FIG. 2 is a timing chart showing an example of operation of the thermal head 21 in FIG. 1. First, as shown in FIG. 2 (1), from the control device 31, no-print data (low level in FIG. 2) and first half data D11f are delivered to the driving circuit element 29 together with clock signal CK1 in FIG. 2 (2). At this time, the strobe signals XSB1 and XSB2 are both at high level. Therefore, the clock signal CK1 is fed into the shift registers 30a-1, 30a-2 and 30b-1 and 30b-2 through AND elements 41 and 42, and no-print data is transferred and stored in the shift registers 30a-2 and 30b-2, and first half data D11f in the shift registers 30a-1 and 30b-1, by the clock pulse in the number of pixels of each block.

When the strobe signal XSB1 becomes low level, the first half data D11f from the shift register 30a-1 and no-print data from the shift register 30a-2 are issued to the heating resistive element 24 of small blocks B1-1 and B1-2 through the AND element 28 and switching element 26, respectively, and the heating resistive element 24 of the small block B1-1 are selectively heated and driven, thereby printing thermosensitively. On the other hand, the strobe signal XSB2 becomes high level, and the clock signal CK1 is fed into shift registers 30b-1 and 30b-2 through the AND element 42, and the no-print data is transferred and stored in the shift register 30b-2 and the second half data D11s in the shift register 30b-1, by the clock pulse in the number of pixels of each block. At this time, the strobe signal XSB1 is at low level, and the AND element 41 prevents clock input into the shift registers 30a-1 and 30a-2.

Consequently, when the strobe signal XSB2 becomes low level, the second half data D11s from the shift register 30b-1 and no-print data from the shift register 30b-2 are issued to the heating resistive element 24 of small blocks B2-1 and B2-2 through the AND element 28 and switching element 26, respectively, and the heating resistive element 24 in the small block B2-1 are selectively heated and driven, thereby printing thermosensitively. On the other hand, the strobe signal XSB1 becomes high level, and the clock signal CK1 is fed into the shift registers 30a-1 and 30a-2 through the AND element 41, and the first half data D12f is transferred and stored in the shift register 30a-2 and no-print data in the shift register 30a-1, respectively, by the clock pulse in the number of pixels of each block. At this time, since the strobe signal XSB2 is at low level, the AND element 42 prevents clock input into the shift registers 30b-1 and 30b-2.
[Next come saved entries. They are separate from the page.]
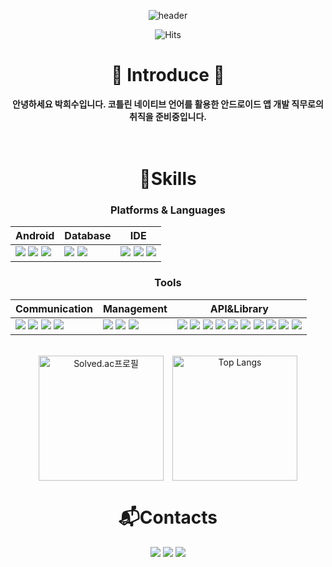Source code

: <div align="center">
  
![header](https://capsule-render.vercel.app/api?type=waving&color=timeAuto&text=heesoo-park%20github&fontColor=FFFFFF&desc=Android&descAlign=83&descAlignY=80)

![Hits](https://hits.seeyoufarm.com/api/count/incr/badge.svg?url=https%3A%2F%2Fgithub.com%2Fheesoo-park&count_bg=%2379C83D&title_bg=%23555555&icon=&icon_color=%23E7E7E7&title=hits&edge_flat=false)

# 🙌 Introduce 🙌 
<b> 안녕하세요 박희수입니다. 코틀린 네이티브 언어를 활용한 안드로이드 앱 개발 직무로의 취직을 준비중입니다. </b>    
<br>
<br>



# 💪Skills
### Platforms & Languages

| Android | Database | IDE |
| --- | --- | --- |
|  <span><img src="https://img.shields.io/badge/Kotlin-%237F52FF.svg?&style=for-the-badge&logo=Kotlin&logoColor=white&style=Flat"/></span> <span><img src="https://img.shields.io/badge/JAVA-%23ED8B00.svg?style=for-the-badge&logo=JAVA&logoColor=white&style=Flat"/></span> <span><img src="https://img.shields.io/badge/C-%2302569B.svg?&style=for-the-badge&logo=C&logoColor=white&style=Flat"/></span> | <span><img src="https://img.shields.io/badge/Firebase-%23FFCA28.svg?&style=for-the-badge&logo=Firebase&logoColor=white&style=Flat"/></span> <span><img src="https://img.shields.io/badge/SQLite-%230F9D58.svg?&style=for-the-badge&logo=SQLite&logoColor=white&style=Flat"/></span> | <span><img src="https://img.shields.io/badge/Android Studio-%233DDC84.svg?&style=for-the-badge&logo=Android Studio&logoColor=white&style=Flat"/></span> <span><img src="https://img.shields.io/badge/Visual Studio Code-%23007ACC.svg?&style=for-the-badge&logo=Visual Studio Code&logoColor=white&style=Flat"/></span> <span><img src="https://img.shields.io/badge/Postman-%235C2D91.svg?&style=for-the-badge&logo=Postman&logoColor=white&style=Flat"/></span> |

### Tools

| Communication | Management | API&Library |
| --- | --- | --- |
| <span><img src="https://img.shields.io/badge/Slack-4A154B.svg?style=round-square&logo=Slack&logoColor=white"/></span> <span><img src="https://img.shields.io/badge/Discord-5865F2?style=round-square&logo=Discord&logoColor=white"/></span> <span><img src="https://img.shields.io/badge/Figma-%23F24E1E.svg?style=Flat&logo=Figma&logoColor=white"/></span> <span><img src="https://img.shields.io/badge/Zoom-2D8CFF?style=Flat&logo=zoom&logoColor=white"/></span> | <span><img src="https://img.shields.io/badge/Gitbash-F05032?style=round-square&logo=Git&logoColor=white"/></span> <span><img src="https://img.shields.io/badge/GitHub(Git)-181717?style=round-square&logo=GitHub&logoColor=white"/></span> <span><img src="https://img.shields.io/badge/Gradle-02303A?style=round-square&logo=Gradle&logoColor=white"/></span> | <span><img src="https://img.shields.io/badge/-REST-006600"/><span> <span><img src="https://img.shields.io/badge/SharedPreferences-4A154B.svg?style=round-square&logo=SharedPreferences&logoColor=white"/></span> <span><img src="https://img.shields.io/badge/-KakaoMap-yellow"/></span> <span><img src="https://img.shields.io/badge/-NaverMap-green"/></span>  <span><img src="https://img.shields.io/badge/-JetPack-red"/></span> <span><img src="https://img.shields.io/badge/-공공데이터포털-%234479A1"/></span> <span><img src="https://img.shields.io/badge/Glide-%2318BED4.svg?&style=for-the-badge&logo=Glide&logoColor=white&style=Flat"/></span> <span><img src="https://img.shields.io/badge/Coil-%23000000.svg?&style=for-the-badge&logo=Coil&logoColor=white&style=Flat"/></span> <span><img src="https://img.shields.io/badge/-Gson-%231B1C30"/></span> <span><img src="https://img.shields.io/badge/-Retrofit-%23CC0000"/></span> |

</br>

<!-- [![Anurag's GitHub stats](https://github-readme-stats.vercel.app/api?username=heesoo-park&show_icons=true&theme=buefy&border_radius=20&line_height=40&include_all_commits=true)](https://github.com/anuraghazra/github-readme-stats) -->
<div style="display: flex; justify-content: center; align-items: center;">
  <img src="http://mazassumnida.wtf/api/generate_badge?boj=gksksla1emd" alt="Solved.ac프로필" style="height: 200px;"/>
  　
  <a href="https://github.com/anuraghazra/github-readme-stats">
    <img src="https://github-readme-stats.vercel.app/api/top-langs/?username=heesoo-park&border_radius=20" alt="Top Langs" style="height: 200px;"/>
  </a>
</div>

# 📬Contacts
<a href="https://retry-thinksubox.tistory.com/"><img src="https://img.shields.io/badge/Tistory-%23000000?style=for-the-badge&logo=Tistory&logoColor=white"/></a>
<a href="https://github.com/heesoo-park"><img src="https://img.shields.io/badge/GitHub-%23181717?style=for-the-badge&logo=GitHub&logoColor=white"/></a>
<a href="mailto:phs8505@gmail.com"><img src="https://img.shields.io/badge/phs8505@gmail.com-%23EA4335?style=for-the-badge&logo=Gmail&logoColor=white"/></a>

</div>
<!--
**heesoo-park/heesoo-park** is a ✨ _special_ ✨ repository because its `README.md` (this file) appears on your GitHub profile.

Here are some ideas to get you started:

- 🔭 I’m currently working on ...
- 🌱 I’m currently learning ...
- 👯 I’m looking to collaborate on ...
- 🤔 I’m looking for help with ...
- 💬 Ask me about ...
- 📫 How to reach me: ...
- 😄 Pronouns: ...
- ⚡ Fun fact: ...
-->
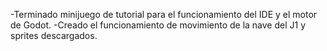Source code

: -Terminado minijuego de tutorial para el funcionamiento del IDE y el motor de Godot. 
-Creado el funcionamiento de movimiento de la nave del J1 y sprites descargados.
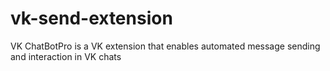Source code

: # vk-send-extension
VK ChatBotPro is a VK extension that enables automated message sending and interaction in VK chats
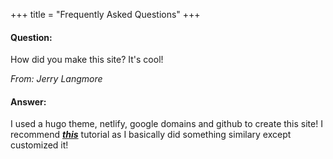 +++
title = "Frequently Asked Questions"
+++

#### Question:
How did you make this site? It's cool!

_From: Jerry Langmore_
#### Answer:
I used a hugo theme, netlify, google domains and github to create this site! I recommend _**[this](https://www.youtube.com/playlist?list=PL-Kz5P-mYdMgAJDmRJquyMHfdaIOD-3oj "Youtube Tutorial")**_ tutorial as I basically did something similary except customized it!
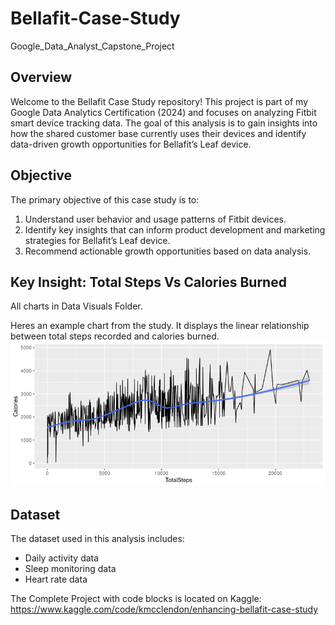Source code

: # Bellafit-Case-Study
Google_Data_Analyst_Capstone_Project
## Overview

Welcome to the Bellafit Case Study repository! This project is part of my Google Data Analytics Certification (2024) and focuses on analyzing Fitbit smart device tracking data. The goal of this analysis is to gain insights into how the shared customer base currently uses their devices and identify data-driven growth opportunities for Bellafit’s Leaf device.

## Objective

The primary objective of this case study is to:
1. Understand user behavior and usage patterns of Fitbit devices.
2. Identify key insights that can inform product development and marketing strategies for Bellafit’s Leaf device.
3. Recommend actionable growth opportunities based on data analysis.

## Key Insight: Total Steps Vs Calories Burned
All charts in Data Visuals Folder.

Heres an example chart from the study.  It displays the linear relationship between total steps recorded and calories burned.
![Uploading TStepsVCalories.png…](https://github.com/KellDatatics/Bellafit-Case-Study/blob/main/Data%20Visuals/BELLAFIT%20CHARTS/TStepsVCalories.png)


## Dataset

The dataset used in this analysis includes:
- Daily activity data
- Sleep monitoring data
- Heart rate data

The Complete Project with code blocks is located on Kaggle: https://www.kaggle.com/code/kmcclendon/enhancing-bellafit-case-study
Next, when the strobe signal XSB1 becomes low level, the no-print data from the shift register 30a-1 and first half data D12f from the shift register 30a-2 are issued to the heating resistive element 24 of the small blocks B1-1 and B1-2 through the AND element 28 and switching element 26, respectively, and the heating resistive element 24 in the small block B1-2 are selectively heated and driven, thereby printing thermosensitively. On the other hand, the strobe signal XSB2 becomes high level, and the clock signal CK1 is fed to the shift registers 30b-1 and 30b-2 through the AND element 42, and no-print data is transferred and stored in the shift register 30b-2 and second half data D12s in the shift register 30b-1, respectively, by the clock pulse in the number of pixels of each block. At this time, since the strobe signal XSB1 is at low level, the AND element 41 prevents clock input into the shift registers 30a-1 and 30a-2.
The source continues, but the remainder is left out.